Re: [PATCHv6 1/2] watchdog/softlockup: low-overhead detection of interrupt

From: Petr Mladek
Date: Fri Feb 09 2024 - 08:35:43 EST


Hi,

I am sorry for jouning this game so late. But honestly, it went
forward too quickly. A good practice is to wait a week before
sending new version so that you give a chance more people
to provide some feedback.

The only exception might be when you know exactly who could
review it because the area in not interesting for anyone else.
But this is typicall not the case for kernel core code.

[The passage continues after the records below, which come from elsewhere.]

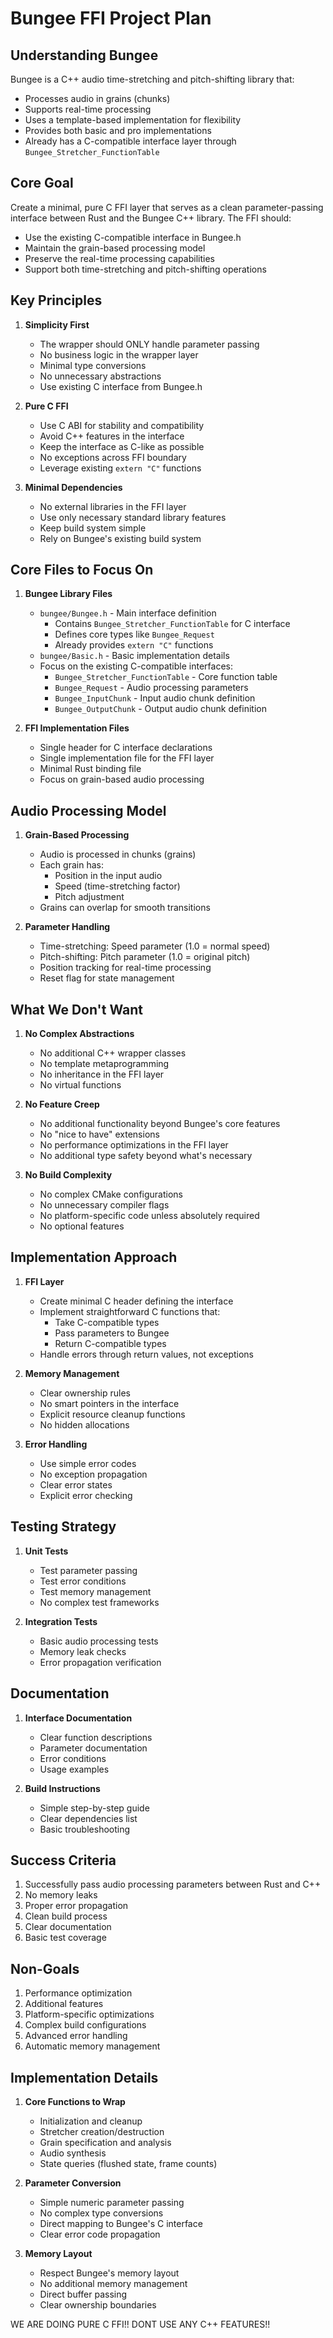 # Bungee FFI Project Plan

## Understanding Bungee
Bungee is a C++ audio time-stretching and pitch-shifting library that:
- Processes audio in grains (chunks)
- Supports real-time processing
- Uses a template-based implementation for flexibility
- Provides both basic and pro implementations
- Already has a C-compatible interface layer through `Bungee_Stretcher_FunctionTable`

## Core Goal
Create a minimal, pure C FFI layer that serves as a clean parameter-passing interface between Rust and the Bungee C++ library. The FFI should:
- Use the existing C-compatible interface in Bungee.h
- Maintain the grain-based processing model
- Preserve the real-time processing capabilities
- Support both time-stretching and pitch-shifting operations

## Key Principles
1. **Simplicity First**
   - The wrapper should ONLY handle parameter passing
   - No business logic in the wrapper layer
   - Minimal type conversions
   - No unnecessary abstractions
   - Use existing C interface from Bungee.h

2. **Pure C FFI**
   - Use C ABI for stability and compatibility
   - Avoid C++ features in the interface
   - Keep the interface as C-like as possible
   - No exceptions across FFI boundary
   - Leverage existing `extern "C"` functions

3. **Minimal Dependencies**
   - No external libraries in the FFI layer
   - Use only necessary standard library features
   - Keep build system simple
   - Rely on Bungee's existing build system

## Core Files to Focus On
1. **Bungee Library Files**
   - `bungee/Bungee.h` - Main interface definition
     * Contains `Bungee_Stretcher_FunctionTable` for C interface
     * Defines core types like `Bungee_Request`
     * Already provides `extern "C"` functions
   - `bungee/Basic.h` - Basic implementation details
   - Focus on the existing C-compatible interfaces:
     * `Bungee_Stretcher_FunctionTable` - Core function table
     * `Bungee_Request` - Audio processing parameters
     * `Bungee_InputChunk` - Input audio chunk definition
     * `Bungee_OutputChunk` - Output audio chunk definition

2. **FFI Implementation Files**
   - Single header for C interface declarations
   - Single implementation file for the FFI layer
   - Minimal Rust binding file
   - Focus on grain-based audio processing

## Audio Processing Model
1. **Grain-Based Processing**
   - Audio is processed in chunks (grains)
   - Each grain has:
     * Position in the input audio
     * Speed (time-stretching factor)
     * Pitch adjustment
   - Grains can overlap for smooth transitions

2. **Parameter Handling**
   - Time-stretching: Speed parameter (1.0 = normal speed)
   - Pitch-shifting: Pitch parameter (1.0 = original pitch)
   - Position tracking for real-time processing
   - Reset flag for state management

## What We Don't Want
1. **No Complex Abstractions**
   - No additional C++ wrapper classes
   - No template metaprogramming
   - No inheritance in the FFI layer
   - No virtual functions

2. **No Feature Creep**
   - No additional functionality beyond Bungee's core features
   - No "nice to have" extensions
   - No performance optimizations in the FFI layer
   - No additional type safety beyond what's necessary

3. **No Build Complexity**
   - No complex CMake configurations
   - No unnecessary compiler flags
   - No platform-specific code unless absolutely required
   - No optional features

## Implementation Approach
1. **FFI Layer**
   - Create minimal C header defining the interface
   - Implement straightforward C functions that:
     * Take C-compatible types
     * Pass parameters to Bungee
     * Return C-compatible types
   - Handle errors through return values, not exceptions

2. **Memory Management**
   - Clear ownership rules
   - No smart pointers in the interface
   - Explicit resource cleanup functions
   - No hidden allocations

3. **Error Handling**
   - Use simple error codes
   - No exception propagation
   - Clear error states
   - Explicit error checking

## Testing Strategy
1. **Unit Tests**
   - Test parameter passing
   - Test error conditions
   - Test memory management
   - No complex test frameworks

2. **Integration Tests**
   - Basic audio processing tests
   - Memory leak checks
   - Error propagation verification

## Documentation
1. **Interface Documentation**
   - Clear function descriptions
   - Parameter documentation
   - Error conditions
   - Usage examples

2. **Build Instructions**
   - Simple step-by-step guide
   - Clear dependencies list
   - Basic troubleshooting

## Success Criteria
1. Successfully pass audio processing parameters between Rust and C++
2. No memory leaks
3. Proper error propagation
4. Clean build process
5. Clear documentation
6. Basic test coverage

## Non-Goals
1. Performance optimization
2. Additional features
3. Platform-specific optimizations
4. Complex build configurations
5. Advanced error handling
6. Automatic memory management 

## Implementation Details
1. **Core Functions to Wrap**
   - Initialization and cleanup
   - Stretcher creation/destruction
   - Grain specification and analysis
   - Audio synthesis
   - State queries (flushed state, frame counts)

2. **Parameter Conversion**
   - Simple numeric parameter passing
   - No complex type conversions
   - Direct mapping to Bungee's C interface
   - Clear error code propagation

3. **Memory Layout**
   - Respect Bungee's memory layout
   - No additional memory management
   - Direct buffer passing
   - Clear ownership boundaries 

WE ARE DOING PURE C FFI!! DONT USE ANY C++ FEATURES!!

On Thu 2024-02-08 20:54:25, Bitao Hu wrote:
> The following softlockup is caused by interrupt storm, but it cannot be
> identified from the call tree. Because the call tree is just a snapshot
> and doesn't fully capture the behavior of the CPU during the soft lockup.
> watchdog: BUG: soft lockup - CPU#28 stuck for 23s! [fio:83921]
> ...
> Call trace:
> __do_softirq+0xa0/0x37c
> __irq_exit_rcu+0x108/0x140
> irq_exit+0x14/0x20
> __handle_domain_irq+0x84/0xe0
> gic_handle_irq+0x80/0x108
> el0_irq_naked+0x50/0x58
>
> Therefore,I think it is necessary to report CPU utilization during the
> softlockup_thresh period (report once every sample_period, for a total
> of 5 reportings), like this:
> watchdog: BUG: soft lockup - CPU#28 stuck for 23s! [fio:83921]
> CPU#28 Utilization every 4s during lockup:
> #1: 0% system, 0% softirq, 100% hardirq, 0% idle
> #2: 0% system, 0% softirq, 100% hardirq, 0% idle
> #3: 0% system, 0% softirq, 100% hardirq, 0% idle
> #4: 0% system, 0% softirq, 100% hardirq, 0% idle
> #5: 0% system, 0% softirq, 100% hardirq, 0% idle

I like this. IMHO, it might be really useful.

> --- a/kernel/watchdog.c
> +++ b/kernel/watchdog.c
> @@ -333,6 +335,92 @@ __setup("watchdog_thresh=", watchdog_thresh_setup);
>
> static void __lockup_detector_cleanup(void);
>
> +#ifdef CONFIG_SOFTLOCKUP_DETECTOR_INTR_STORM
> +#define NUM_STATS_GROUPS 5

It would be nice to synchronize this with the hardcoded 5 in:

static void set_sample_period(void)
{
/*
* convert watchdog_thresh from seconds to ns
* the divide by 5 is to give hrtimer several chances (two
* or three with the current relation between the soft
* and hard thresholds) to increment before the
* hardlockup detector generates a warning
*/
sample_period = get_softlockup_thresh() * ((u64)NSEC_PER_SEC / 5);

For exmaple, define and use the following in both situations:

#define NUM_SAMPLE_PERIODS 5

> +enum stats_per_group {
> + STATS_SYSTEM,
> + STATS_SOFTIRQ,
> + STATS_HARDIRQ,
> + STATS_IDLE,
> + NUM_STATS_PER_GROUP,
> +};
> +
> +static const enum cpu_usage_stat tracked_stats[NUM_STATS_PER_GROUP] = {
> + CPUTIME_SYSTEM,
> + CPUTIME_SOFTIRQ,
> + CPUTIME_IRQ,
> + CPUTIME_IDLE,
> +};
> +
> +static DEFINE_PER_CPU(u16, cpustat_old[NUM_STATS_PER_GROUP]);
> +static DEFINE_PER_CPU(u8, cpustat_util[NUM_STATS_GROUPS][NUM_STATS_PER_GROUP]);
> +static DEFINE_PER_CPU(u8, cpustat_tail);
> +
> +/*
> + * We don't need nanosecond resolution. A granularity of 16ms is
> + * sufficient for our precision, allowing us to use u16 to store
> + * cpustats, which will roll over roughly every ~1000 seconds.
> + * 2^24 ~= 16 * 10^6
> + */
> +static u16 get_16bit_precision(u64 data_ns)
> +{
> + return data_ns >> 24LL; /* 2^24ns ~= 16.8ms */

I would personally use

delta_ns >> 20 /* 2^20ns ~= 1ms */

to make it easier for debugging by a human. It would support
the sample period up to 65s which might be enough.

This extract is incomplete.